Given the records below, would you repeat exactly the lines that begin at the one containing "It is encouraged" and end at the one containing "DISCLAIMER: It is", inclusive?

Dataset records:
=-=-=-=-=

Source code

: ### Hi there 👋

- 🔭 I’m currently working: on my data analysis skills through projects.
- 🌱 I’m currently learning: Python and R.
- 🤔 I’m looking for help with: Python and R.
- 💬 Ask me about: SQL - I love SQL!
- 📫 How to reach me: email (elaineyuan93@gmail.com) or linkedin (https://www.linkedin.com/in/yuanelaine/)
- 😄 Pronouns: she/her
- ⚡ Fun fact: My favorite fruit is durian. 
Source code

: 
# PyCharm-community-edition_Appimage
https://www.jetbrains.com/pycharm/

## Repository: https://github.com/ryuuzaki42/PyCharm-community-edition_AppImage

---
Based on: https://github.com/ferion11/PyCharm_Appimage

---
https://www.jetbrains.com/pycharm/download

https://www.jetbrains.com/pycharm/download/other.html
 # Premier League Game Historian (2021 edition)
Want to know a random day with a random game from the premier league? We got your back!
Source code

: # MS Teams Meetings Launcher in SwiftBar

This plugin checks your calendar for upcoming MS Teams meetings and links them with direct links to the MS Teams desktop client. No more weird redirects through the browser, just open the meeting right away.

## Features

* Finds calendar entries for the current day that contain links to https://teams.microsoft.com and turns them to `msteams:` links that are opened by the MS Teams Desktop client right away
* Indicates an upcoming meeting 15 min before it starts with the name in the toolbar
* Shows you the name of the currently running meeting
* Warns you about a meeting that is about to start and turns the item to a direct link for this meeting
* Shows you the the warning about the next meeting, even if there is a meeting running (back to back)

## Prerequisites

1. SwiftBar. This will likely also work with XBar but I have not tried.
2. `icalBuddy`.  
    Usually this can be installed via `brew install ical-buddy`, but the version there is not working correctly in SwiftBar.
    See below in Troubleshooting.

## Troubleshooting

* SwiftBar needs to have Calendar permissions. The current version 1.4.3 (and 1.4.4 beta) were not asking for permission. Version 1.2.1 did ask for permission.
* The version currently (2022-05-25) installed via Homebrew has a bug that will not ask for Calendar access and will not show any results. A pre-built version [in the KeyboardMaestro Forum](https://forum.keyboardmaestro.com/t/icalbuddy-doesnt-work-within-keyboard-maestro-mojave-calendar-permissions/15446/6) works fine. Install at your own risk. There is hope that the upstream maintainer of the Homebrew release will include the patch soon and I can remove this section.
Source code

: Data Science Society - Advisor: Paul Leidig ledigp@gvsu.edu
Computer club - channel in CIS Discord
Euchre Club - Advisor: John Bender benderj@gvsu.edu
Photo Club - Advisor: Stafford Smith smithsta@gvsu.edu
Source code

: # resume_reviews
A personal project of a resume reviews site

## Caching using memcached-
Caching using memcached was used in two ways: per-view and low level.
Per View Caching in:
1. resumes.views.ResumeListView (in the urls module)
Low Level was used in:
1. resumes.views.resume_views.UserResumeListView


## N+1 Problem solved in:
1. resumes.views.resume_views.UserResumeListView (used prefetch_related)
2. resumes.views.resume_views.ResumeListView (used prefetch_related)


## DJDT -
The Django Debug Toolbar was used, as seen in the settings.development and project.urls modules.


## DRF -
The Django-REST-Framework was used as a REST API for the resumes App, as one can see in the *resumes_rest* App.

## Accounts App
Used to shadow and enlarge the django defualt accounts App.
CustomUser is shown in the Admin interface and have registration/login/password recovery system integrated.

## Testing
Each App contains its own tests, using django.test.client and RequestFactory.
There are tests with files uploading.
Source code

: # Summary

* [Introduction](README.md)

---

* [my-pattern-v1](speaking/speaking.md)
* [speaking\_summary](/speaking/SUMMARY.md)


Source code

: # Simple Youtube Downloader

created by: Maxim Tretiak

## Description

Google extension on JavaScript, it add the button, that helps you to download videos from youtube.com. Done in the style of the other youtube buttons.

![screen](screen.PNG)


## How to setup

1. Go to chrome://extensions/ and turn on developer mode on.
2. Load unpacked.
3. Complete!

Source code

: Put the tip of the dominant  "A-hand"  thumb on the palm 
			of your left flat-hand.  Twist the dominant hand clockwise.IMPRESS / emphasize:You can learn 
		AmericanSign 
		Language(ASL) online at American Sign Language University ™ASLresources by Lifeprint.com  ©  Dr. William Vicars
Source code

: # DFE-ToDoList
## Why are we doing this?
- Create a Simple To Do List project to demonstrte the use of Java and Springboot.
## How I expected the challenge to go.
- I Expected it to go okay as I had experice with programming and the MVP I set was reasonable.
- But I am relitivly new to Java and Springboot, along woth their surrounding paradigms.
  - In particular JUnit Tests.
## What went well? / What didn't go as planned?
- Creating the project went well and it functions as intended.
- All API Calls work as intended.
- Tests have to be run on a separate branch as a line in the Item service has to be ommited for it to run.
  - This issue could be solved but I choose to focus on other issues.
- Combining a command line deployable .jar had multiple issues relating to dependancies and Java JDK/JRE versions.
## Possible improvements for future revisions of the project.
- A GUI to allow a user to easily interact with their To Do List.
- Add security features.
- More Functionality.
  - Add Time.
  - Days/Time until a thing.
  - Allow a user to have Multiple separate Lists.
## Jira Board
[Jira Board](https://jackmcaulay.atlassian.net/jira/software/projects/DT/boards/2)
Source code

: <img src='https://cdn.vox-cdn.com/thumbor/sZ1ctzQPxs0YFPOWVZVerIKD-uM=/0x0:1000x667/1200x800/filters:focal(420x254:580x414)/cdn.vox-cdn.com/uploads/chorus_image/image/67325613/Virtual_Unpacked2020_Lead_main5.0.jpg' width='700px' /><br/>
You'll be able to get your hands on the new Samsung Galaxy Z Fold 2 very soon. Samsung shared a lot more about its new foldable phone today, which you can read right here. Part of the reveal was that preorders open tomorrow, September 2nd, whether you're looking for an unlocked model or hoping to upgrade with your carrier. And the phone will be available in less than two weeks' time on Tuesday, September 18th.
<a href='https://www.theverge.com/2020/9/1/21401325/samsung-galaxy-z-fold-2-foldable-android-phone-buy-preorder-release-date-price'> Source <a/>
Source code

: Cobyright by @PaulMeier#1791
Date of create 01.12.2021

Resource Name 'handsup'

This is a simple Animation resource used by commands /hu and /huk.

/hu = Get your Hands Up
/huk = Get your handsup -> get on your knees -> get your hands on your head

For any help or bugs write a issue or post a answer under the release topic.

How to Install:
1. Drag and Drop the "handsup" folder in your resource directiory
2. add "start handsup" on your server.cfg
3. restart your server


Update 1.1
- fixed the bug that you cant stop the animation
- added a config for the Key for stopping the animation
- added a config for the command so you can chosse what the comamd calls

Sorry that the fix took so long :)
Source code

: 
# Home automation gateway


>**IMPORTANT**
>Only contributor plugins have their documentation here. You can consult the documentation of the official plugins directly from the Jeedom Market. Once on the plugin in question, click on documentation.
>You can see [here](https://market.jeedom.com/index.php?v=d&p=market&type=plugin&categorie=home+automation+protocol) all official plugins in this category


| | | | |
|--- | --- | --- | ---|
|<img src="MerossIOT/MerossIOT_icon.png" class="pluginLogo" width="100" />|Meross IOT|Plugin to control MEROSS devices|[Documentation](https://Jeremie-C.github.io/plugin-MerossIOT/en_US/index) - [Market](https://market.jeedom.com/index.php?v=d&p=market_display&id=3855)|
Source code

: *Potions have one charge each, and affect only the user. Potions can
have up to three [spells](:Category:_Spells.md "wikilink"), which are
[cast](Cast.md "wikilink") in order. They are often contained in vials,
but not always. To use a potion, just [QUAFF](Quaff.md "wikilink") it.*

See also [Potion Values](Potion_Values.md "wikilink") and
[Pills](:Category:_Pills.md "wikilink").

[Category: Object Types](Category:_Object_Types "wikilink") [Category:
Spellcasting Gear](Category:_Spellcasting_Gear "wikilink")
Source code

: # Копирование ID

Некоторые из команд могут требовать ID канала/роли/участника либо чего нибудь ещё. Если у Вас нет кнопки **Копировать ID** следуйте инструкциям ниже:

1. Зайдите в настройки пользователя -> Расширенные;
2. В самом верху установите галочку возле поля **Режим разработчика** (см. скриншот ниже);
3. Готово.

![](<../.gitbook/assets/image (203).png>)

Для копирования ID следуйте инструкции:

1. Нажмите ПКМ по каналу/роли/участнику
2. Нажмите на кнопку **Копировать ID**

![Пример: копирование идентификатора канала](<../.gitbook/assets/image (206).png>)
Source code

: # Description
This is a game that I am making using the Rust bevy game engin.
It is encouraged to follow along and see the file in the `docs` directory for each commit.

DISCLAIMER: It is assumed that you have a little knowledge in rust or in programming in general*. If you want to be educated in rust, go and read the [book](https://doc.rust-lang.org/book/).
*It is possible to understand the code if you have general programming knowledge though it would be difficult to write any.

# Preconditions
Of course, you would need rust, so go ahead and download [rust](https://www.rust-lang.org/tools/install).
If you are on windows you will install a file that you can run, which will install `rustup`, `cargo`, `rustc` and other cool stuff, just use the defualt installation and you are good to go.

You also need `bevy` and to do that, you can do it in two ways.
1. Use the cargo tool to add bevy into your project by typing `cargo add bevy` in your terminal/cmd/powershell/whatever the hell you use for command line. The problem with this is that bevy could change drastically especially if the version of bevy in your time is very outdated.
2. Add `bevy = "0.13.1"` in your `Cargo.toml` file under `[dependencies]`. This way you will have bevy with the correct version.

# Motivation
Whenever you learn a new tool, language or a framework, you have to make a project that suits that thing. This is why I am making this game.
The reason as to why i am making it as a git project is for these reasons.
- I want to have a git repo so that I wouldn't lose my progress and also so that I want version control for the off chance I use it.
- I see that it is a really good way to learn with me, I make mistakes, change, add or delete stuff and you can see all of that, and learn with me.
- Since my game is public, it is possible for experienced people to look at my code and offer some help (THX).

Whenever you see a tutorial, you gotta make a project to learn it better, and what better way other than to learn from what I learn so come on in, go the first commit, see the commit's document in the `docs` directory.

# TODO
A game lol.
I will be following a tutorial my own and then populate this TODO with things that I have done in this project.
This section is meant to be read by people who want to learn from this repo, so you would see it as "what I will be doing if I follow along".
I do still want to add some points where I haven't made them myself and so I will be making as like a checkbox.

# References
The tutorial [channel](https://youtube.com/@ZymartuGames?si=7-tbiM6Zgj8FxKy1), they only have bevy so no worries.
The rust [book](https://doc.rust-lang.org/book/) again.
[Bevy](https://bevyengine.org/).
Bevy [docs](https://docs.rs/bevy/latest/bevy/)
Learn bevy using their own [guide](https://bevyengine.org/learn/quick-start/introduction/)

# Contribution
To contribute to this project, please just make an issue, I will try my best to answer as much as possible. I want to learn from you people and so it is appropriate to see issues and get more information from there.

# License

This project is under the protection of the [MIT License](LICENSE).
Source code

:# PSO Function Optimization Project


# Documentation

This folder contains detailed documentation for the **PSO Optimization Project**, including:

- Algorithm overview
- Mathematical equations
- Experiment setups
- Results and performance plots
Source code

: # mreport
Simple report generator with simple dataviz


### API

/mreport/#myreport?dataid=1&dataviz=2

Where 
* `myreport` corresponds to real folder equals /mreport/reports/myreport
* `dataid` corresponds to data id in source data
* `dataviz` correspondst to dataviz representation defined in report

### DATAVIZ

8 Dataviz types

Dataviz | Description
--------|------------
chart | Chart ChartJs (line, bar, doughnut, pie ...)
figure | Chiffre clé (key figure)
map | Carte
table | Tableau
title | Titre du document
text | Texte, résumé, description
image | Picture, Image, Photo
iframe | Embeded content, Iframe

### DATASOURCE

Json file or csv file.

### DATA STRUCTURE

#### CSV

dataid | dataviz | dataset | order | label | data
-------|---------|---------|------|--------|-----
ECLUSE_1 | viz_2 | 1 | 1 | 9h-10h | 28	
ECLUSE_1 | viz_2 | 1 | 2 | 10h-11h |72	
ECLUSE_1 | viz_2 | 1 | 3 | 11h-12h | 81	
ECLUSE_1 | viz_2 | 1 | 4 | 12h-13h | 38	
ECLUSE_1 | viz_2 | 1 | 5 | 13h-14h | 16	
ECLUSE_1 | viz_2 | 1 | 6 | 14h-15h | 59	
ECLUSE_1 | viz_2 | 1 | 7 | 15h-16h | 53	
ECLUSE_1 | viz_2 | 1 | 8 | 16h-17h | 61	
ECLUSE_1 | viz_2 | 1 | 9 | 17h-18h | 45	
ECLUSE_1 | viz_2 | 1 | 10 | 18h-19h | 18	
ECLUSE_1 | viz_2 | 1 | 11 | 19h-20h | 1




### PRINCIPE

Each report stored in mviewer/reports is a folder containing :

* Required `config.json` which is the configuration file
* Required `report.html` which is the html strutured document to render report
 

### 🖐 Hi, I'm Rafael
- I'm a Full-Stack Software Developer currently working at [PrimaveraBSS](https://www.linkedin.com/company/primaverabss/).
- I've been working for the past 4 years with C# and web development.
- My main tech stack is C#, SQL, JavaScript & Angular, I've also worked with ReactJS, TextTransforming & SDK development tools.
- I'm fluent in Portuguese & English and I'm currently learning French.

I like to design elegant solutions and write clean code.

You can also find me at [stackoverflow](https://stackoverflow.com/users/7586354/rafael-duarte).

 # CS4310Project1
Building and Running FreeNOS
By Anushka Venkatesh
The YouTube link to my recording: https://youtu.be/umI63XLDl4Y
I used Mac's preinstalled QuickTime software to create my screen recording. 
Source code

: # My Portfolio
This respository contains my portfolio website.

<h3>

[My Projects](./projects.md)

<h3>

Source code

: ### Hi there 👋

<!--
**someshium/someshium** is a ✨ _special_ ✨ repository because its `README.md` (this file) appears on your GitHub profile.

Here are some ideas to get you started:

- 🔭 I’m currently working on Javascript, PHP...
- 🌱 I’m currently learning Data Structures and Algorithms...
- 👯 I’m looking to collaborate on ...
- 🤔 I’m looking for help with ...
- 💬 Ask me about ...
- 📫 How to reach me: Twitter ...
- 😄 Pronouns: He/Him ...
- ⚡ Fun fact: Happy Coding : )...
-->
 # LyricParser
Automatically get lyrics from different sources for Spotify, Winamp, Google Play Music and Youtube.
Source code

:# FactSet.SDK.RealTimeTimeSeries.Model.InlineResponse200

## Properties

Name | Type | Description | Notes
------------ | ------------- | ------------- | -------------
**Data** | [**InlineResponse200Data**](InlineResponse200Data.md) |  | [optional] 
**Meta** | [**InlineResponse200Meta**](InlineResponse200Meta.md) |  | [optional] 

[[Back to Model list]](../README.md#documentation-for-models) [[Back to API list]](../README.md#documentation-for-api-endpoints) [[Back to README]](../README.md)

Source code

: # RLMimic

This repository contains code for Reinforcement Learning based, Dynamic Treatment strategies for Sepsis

=-=-=-=-=

> **TASK RESULT**:
It is encouraged to follow along and see the file in the `docs` directory for each commit.

DISCLAIMER: It is assumed that you have a little knowledge in rust or in programming in general*. If you want to be educated in rust, go and read the [book](https://doc.rust-lang.org/book/).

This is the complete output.